École de la prière,

Responsable de la chronique : Christine Husson, l.o.p.
École de la prière

La prière fait les cent pas…

Imprimer Par Denis Gagnon, o.p.

Prier ! Toujours prier ! Une préoccupation de beaucoup de chrétiens et de chrétiennes depuis que Jésus en a fait la demande, parabole à l’appui (cf. Luc 18, 1-8) ! Les lettres de Paul fourmillent de témoignages de sa constante prière et d’exhortations à prier sans cesse (cf. 1 Thessaloniciens 5, 17).

À travers les siècles, on a pris au sérieux cette invitation. On a inventé mille formes de prière pour y correspondre. On a même institué des manières de vivre ensemble où la prière tient la première place. La vie monastique en est sans doute l’exemple le plus frappant.

Prier sans cesse pour être sans cesse en présence de Dieu.
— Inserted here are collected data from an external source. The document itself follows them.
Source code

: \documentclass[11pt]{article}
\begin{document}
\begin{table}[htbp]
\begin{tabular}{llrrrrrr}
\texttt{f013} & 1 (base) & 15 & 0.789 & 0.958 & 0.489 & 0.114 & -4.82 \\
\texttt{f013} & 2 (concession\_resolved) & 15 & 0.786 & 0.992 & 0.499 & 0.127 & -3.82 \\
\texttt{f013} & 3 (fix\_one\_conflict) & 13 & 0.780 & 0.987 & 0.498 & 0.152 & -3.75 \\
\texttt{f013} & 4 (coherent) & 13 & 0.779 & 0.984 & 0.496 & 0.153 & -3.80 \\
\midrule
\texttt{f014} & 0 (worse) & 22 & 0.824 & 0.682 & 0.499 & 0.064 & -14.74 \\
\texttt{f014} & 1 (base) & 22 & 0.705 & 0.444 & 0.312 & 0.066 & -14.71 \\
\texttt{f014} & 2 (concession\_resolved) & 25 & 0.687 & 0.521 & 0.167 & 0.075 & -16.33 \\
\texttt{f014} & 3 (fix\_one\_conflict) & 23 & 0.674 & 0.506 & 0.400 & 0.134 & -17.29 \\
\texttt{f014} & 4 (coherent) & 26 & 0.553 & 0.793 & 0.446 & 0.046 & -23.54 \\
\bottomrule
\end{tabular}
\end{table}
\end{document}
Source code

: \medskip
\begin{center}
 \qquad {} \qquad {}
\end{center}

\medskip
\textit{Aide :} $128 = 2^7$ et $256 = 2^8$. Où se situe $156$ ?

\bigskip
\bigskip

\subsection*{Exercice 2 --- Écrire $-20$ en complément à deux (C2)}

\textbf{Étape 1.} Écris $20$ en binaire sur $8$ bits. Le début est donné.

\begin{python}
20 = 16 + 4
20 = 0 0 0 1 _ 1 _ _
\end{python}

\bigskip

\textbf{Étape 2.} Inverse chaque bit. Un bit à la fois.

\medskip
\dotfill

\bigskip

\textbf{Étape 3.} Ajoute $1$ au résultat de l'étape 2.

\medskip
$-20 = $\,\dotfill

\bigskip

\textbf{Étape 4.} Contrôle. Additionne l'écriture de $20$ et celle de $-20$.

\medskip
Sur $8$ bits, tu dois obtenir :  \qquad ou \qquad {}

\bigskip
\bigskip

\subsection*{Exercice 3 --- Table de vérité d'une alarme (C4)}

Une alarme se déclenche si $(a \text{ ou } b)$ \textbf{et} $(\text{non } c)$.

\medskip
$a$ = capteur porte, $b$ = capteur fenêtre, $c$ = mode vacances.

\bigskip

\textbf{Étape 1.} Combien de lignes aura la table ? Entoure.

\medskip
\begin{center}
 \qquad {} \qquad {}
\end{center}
Prier sans cesse pour garder la communion et agir en harmonie, en lien avec le Seigneur. La prière crée et soutient la relation à Dieu. Elle est une des voies d’accès au mystère de Dieu.

UN AUTRE REGARD

La prière donne aussi un regard différent sur les êtres et les événements. À travers elle, l’Esprit projette sa lumière sur le quotidien. Il en révèle le sens. Dans la prière, nous nous approprions le regard de Dieu sur toute chose. Prier, c’est souvent raconter à Dieu ce que nous vivons. Et laisser Dieu nous raconter ce qu’il vit avec nous.
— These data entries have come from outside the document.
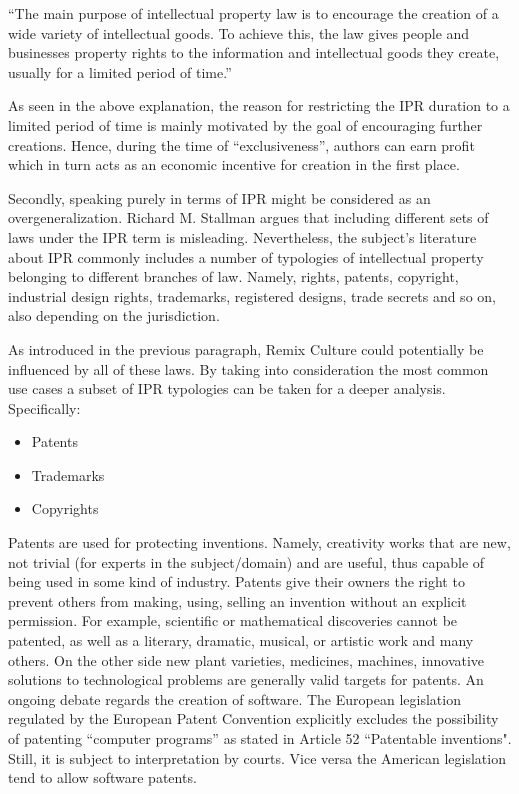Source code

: \begin{displayquote}
“The main purpose of intellectual property law is to encourage the creation of a wide variety of intellectual goods. To achieve this, the law gives people and businesses property rights to the information and intellectual goods they create, usually for a limited period of time.”
\end{displayquote}

As seen in the above explanation, the reason for restricting the IPR duration to a limited period of time is mainly motivated by the goal of encouraging further creations. Hence, during the time of “exclusiveness”, authors can earn profit which in turn acts as an economic incentive for creation in the first place.

Secondly, speaking purely in terms of IPR might be considered as an overgeneralization. Richard M. Stallman argues that including different sets of laws under the IPR term is misleading. Nevertheless, the subject’s literature about IPR commonly includes a number of typologies of intellectual property belonging to different branches of law. Namely, rights, patents, copyright, industrial design rights, trademarks, registered designs, trade secrets and so on, also depending on the jurisdiction.

As introduced in the previous paragraph, Remix Culture could potentially be influenced by all of these laws. By taking into consideration the most common use cases a subset of IPR typologies can be taken for a deeper analysis. Specifically:

\begin{itemize}
\item Patents
\item Trademarks
\item Copyrights 
\end{itemize}

Patents are used for protecting inventions. Namely, creativity works that are new, not trivial (for experts in the subject/domain) and are useful, thus capable of being used in some kind of industry. Patents give their owners the right to prevent others from making, using, selling an invention without an explicit permission. For example, scientific or mathematical discoveries cannot be patented, as well as a literary, dramatic, musical, or artistic work and many others. On the other side new plant varieties, medicines, machines, innovative solutions to technological problems are generally valid targets for patents.
An ongoing debate regards the creation of software. The European legislation regulated by the European Patent Convention explicitly excludes the possibility of patenting “computer programs” as stated in Article 52 “Patentable inventions". Still, it is subject to interpretation by courts. Vice versa the American legislation tend to allow software patents.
Pas surprenant que nous fabriquions des temps de prière pour diverses circonstances. Il s’agit moins de bénir le quotidien que de reconnaître que Dieu l’a déjà béni. Reconnaître qu’il en fait un lieu de rencontre avec nous, un lieu de salut. Reconnaître que telle situation, tel événement, telle circonstance peut être un temps de grâce, c’est-à-dire un temps où Dieu exprime son amour en toute gratuité, gracieusement !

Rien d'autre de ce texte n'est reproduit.